### Problem details
Each record should be written out exactly as it stands.

(Dataset items)
-=-=-=-=-

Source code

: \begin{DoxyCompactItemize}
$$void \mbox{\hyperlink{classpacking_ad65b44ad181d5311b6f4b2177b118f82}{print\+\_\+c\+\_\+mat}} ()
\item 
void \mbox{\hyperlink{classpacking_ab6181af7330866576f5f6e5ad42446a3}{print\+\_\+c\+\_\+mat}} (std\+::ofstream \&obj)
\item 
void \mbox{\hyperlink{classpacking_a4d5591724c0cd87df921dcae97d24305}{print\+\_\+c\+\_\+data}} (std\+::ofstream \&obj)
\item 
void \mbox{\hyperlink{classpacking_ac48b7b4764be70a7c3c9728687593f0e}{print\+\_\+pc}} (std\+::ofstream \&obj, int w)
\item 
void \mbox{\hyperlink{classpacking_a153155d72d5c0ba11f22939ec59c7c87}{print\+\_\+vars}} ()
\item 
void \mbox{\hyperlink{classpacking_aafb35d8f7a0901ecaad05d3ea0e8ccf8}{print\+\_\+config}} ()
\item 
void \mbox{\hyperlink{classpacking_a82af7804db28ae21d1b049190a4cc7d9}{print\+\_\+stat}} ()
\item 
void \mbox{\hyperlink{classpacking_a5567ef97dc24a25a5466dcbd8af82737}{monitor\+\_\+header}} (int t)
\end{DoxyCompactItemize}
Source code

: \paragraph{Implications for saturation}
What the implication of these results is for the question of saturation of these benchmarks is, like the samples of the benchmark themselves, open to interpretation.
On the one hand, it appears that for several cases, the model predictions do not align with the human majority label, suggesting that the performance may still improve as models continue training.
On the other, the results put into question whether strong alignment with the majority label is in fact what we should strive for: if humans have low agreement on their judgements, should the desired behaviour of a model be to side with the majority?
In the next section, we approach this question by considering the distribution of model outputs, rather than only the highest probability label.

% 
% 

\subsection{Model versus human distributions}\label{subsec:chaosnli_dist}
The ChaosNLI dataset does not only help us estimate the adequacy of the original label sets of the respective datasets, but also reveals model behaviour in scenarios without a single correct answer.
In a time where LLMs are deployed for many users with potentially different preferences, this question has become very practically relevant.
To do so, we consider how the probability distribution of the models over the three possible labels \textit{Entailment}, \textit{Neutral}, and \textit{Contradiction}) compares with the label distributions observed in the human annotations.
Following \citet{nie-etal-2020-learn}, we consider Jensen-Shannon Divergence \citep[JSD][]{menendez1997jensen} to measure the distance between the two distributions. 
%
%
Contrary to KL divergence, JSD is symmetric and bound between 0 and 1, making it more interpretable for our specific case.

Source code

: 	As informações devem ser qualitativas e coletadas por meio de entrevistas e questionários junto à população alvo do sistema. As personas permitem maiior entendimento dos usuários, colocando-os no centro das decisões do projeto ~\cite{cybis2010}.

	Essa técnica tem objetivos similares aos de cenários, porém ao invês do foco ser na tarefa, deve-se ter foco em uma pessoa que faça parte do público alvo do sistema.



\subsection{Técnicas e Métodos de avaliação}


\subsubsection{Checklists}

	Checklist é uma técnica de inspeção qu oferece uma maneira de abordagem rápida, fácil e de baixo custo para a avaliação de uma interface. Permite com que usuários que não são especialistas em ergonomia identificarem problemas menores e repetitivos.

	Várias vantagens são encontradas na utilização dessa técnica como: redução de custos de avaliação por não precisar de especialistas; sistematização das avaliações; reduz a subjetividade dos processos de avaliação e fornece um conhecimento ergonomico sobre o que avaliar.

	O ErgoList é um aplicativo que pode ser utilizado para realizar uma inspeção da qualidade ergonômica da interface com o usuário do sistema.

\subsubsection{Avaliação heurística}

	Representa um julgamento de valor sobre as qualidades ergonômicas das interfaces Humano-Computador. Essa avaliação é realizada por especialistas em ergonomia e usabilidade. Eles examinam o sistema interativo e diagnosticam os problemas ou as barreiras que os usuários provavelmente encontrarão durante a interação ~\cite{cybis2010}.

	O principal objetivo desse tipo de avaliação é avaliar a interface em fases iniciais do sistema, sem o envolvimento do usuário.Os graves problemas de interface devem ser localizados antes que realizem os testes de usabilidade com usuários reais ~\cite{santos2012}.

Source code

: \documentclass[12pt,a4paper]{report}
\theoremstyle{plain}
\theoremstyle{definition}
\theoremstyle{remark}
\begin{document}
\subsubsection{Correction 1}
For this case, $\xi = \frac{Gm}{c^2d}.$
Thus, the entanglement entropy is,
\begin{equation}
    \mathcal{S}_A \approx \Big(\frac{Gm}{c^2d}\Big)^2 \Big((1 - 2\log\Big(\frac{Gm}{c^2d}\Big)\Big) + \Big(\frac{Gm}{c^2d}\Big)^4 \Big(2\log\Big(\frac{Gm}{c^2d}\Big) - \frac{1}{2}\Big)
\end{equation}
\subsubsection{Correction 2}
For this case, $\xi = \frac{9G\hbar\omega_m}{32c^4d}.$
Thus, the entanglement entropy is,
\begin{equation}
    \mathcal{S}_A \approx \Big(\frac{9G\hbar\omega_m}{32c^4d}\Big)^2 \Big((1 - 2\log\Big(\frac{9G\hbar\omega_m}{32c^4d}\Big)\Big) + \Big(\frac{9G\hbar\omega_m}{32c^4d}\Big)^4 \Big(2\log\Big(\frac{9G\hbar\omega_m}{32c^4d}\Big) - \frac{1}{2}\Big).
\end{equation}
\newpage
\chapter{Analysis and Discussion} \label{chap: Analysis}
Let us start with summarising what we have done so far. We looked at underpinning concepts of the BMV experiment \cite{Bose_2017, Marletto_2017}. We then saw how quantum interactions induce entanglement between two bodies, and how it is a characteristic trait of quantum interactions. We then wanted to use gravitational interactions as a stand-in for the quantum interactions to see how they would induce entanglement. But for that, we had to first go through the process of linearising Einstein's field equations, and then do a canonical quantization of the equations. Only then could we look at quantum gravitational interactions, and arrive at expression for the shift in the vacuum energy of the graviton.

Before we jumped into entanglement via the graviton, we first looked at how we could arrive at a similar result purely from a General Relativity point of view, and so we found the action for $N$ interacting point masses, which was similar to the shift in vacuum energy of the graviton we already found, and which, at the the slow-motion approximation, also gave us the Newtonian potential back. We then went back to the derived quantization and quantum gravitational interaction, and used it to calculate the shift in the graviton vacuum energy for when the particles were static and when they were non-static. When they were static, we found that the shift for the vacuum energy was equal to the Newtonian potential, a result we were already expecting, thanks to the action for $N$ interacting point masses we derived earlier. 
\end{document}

-=-=-=-=-

### Task response
Source code

: \begin{DoxyCompactItemize}
$$void \mbox{\hyperlink{classpacking_ad65b44ad181d5311b6f4b2177b118f82}{print\+\_\+c\+\_\+mat}} ()
\item 
void \mbox{\hyperlink{classpacking_ab6181af7330866576f5f6e5ad42446a3}{print\+\_\+c\+\_\+mat}} (std\+::ofstream \&obj)
\item 
void \mbox{\hyperlink{classpacking_a4d5591724c0cd87df921dcae97d24305}{print\+\_\+c\+\_\+data}} (std\+::ofstream \&obj)
\item 
void \mbox{\hyperlink{classpacking_ac48b7b4764be70a7c3c9728687593f0e}{print\+\_\+pc}} (std\+::ofstream \&obj, int w)
\item 
void \mbox{\hyperlink{classpacking_a153155d72d5c0ba11f22939ec59c7c87}{print\+\_\+vars}} ()
\item 
void \mbox{\hyperlink{classpacking_aafb35d8f7a0901ecaad05d3ea0e8ccf8}{print\+\_\+config}} ()
\item 
void \mbox{\hyperlink{classpacking_a82af7804db28ae21d1b049190a4cc7d9}{print\+\_\+stat}} ()
\item 
void \mbox{\hyperlink{classpacking_a5567ef97dc24a25a5466dcbd8af82737}{monitor\+\_\+header}} (int t)
\end{DoxyCompactItemize}
Source code

: \paragraph{Implications for saturation}
What the implication of these results is for the question of saturation of these benchmarks is, like the samples of the benchmark themselves, open to interpretation.
On the one hand, it appears that for several cases, the model predictions do not align with the human majority label, suggesting that the performance may still improve as models continue training.
On the other, the results put into question whether strong alignment with the majority label is in fact what we should strive for: if humans have low agreement on their judgements, should the desired behaviour of a model be to side with the majority?
In the next section, we approach this question by considering the distribution of model outputs, rather than only the highest probability label.

% 
% 

\subsection{Model versus human distributions}\label{subsec:chaosnli_dist}
The ChaosNLI dataset does not only help us estimate the adequacy of the original label sets of the respective datasets, but also reveals model behaviour in scenarios without a single correct answer.
In a time where LLMs are deployed for many users with potentially different preferences, this question has become very practically relevant.
To do so, we consider how the probability distribution of the models over the three possible labels \textit{Entailment}, \textit{Neutral}, and \textit{Contradiction}) compares with the label distributions observed in the human annotations.
Following \citet{nie-etal-2020-learn}, we consider Jensen-Shannon Divergence \citep[JSD][]{menendez1997jensen} to measure the distance between the two distributions. 
%
%
Contrary to KL divergence, JSD is symmetric and bound between 0 and 1, making it more interpretable for our specific case.

Source code

: 	As informações devem ser qualitativas e coletadas por meio de entrevistas e questionários junto à população alvo do sistema. As personas permitem maiior entendimento dos usuários, colocando-os no centro das decisões do projeto ~\cite{cybis2010}.

	Essa técnica tem objetivos similares aos de cenários, porém ao invês do foco ser na tarefa, deve-se ter foco em uma pessoa que faça parte do público alvo do sistema.



\subsection{Técnicas e Métodos de avaliação}


\subsubsection{Checklists}

	Checklist é uma técnica de inspeção qu oferece uma maneira de abordagem rápida, fácil e de baixo custo para a avaliação de uma interface. Permite com que usuários que não são especialistas em ergonomia identificarem problemas menores e repetitivos.

	Várias vantagens são encontradas na utilização dessa técnica como: redução de custos de avaliação por não precisar de especialistas; sistematização das avaliações; reduz a subjetividade dos processos de avaliação e fornece um conhecimento ergonomico sobre o que avaliar.

	O ErgoList é um aplicativo que pode ser utilizado para realizar uma inspeção da qualidade ergonômica da interface com o usuário do sistema.

\subsubsection{Avaliação heurística}

	Representa um julgamento de valor sobre as qualidades ergonômicas das interfaces Humano-Computador. Essa avaliação é realizada por especialistas em ergonomia e usabilidade. Eles examinam o sistema interativo e diagnosticam os problemas ou as barreiras que os usuários provavelmente encontrarão durante a interação ~\cite{cybis2010}.

	O principal objetivo desse tipo de avaliação é avaliar a interface em fases iniciais do sistema, sem o envolvimento do usuário.Os graves problemas de interface devem ser localizados antes que realizem os testes de usabilidade com usuários reais ~\cite{santos2012}.

Source code

: \documentclass[12pt,a4paper]{report}
\theoremstyle{plain}
\theoremstyle{definition}
\theoremstyle{remark}
\begin{document}
\subsubsection{Correction 1}
For this case, $\xi = \frac{Gm}{c^2d}.$
Thus, the entanglement entropy is,
\begin{equation}
    \mathcal{S}_A \approx \Big(\frac{Gm}{c^2d}\Big)^2 \Big((1 - 2\log\Big(\frac{Gm}{c^2d}\Big)\Big) + \Big(\frac{Gm}{c^2d}\Big)^4 \Big(2\log\Big(\frac{Gm}{c^2d}\Big) - \frac{1}{2}\Big)
\end{equation}
\subsubsection{Correction 2}
For this case, $\xi = \frac{9G\hbar\omega_m}{32c^4d}.$
Thus, the entanglement entropy is,
\begin{equation}
    \mathcal{S}_A \approx \Big(\frac{9G\hbar\omega_m}{32c^4d}\Big)^2 \Big((1 - 2\log\Big(\frac{9G\hbar\omega_m}{32c^4d}\Big)\Big) + \Big(\frac{9G\hbar\omega_m}{32c^4d}\Big)^4 \Big(2\log\Big(\frac{9G\hbar\omega_m}{32c^4d}\Big) - \frac{1}{2}\Big).
\end{equation}
\newpage
\chapter{Analysis and Discussion} \label{chap: Analysis}
Let us start with summarising what we have done so far. We looked at underpinning concepts of the BMV experiment \cite{Bose_2017, Marletto_2017}. We then saw how quantum interactions induce entanglement between two bodies, and how it is a characteristic trait of quantum interactions. We then wanted to use gravitational interactions as a stand-in for the quantum interactions to see how they would induce entanglement. But for that, we had to first go through the process of linearising Einstein's field equations, and then do a canonical quantization of the equations. Only then could we look at quantum gravitational interactions, and arrive at expression for the shift in the vacuum energy of the graviton.

Before we jumped into entanglement via the graviton, we first looked at how we could arrive at a similar result purely from a General Relativity point of view, and so we found the action for $N$ interacting point masses, which was similar to the shift in vacuum energy of the graviton we already found, and which, at the the slow-motion approximation, also gave us the Newtonian potential back. We then went back to the derived quantization and quantum gravitational interaction, and used it to calculate the shift in the graviton vacuum energy for when the particles were static and when they were non-static. When they were static, we found that the shift for the vacuum energy was equal to the Newtonian potential, a result we were already expecting, thanks to the action for $N$ interacting point masses we derived earlier. 
\end{document}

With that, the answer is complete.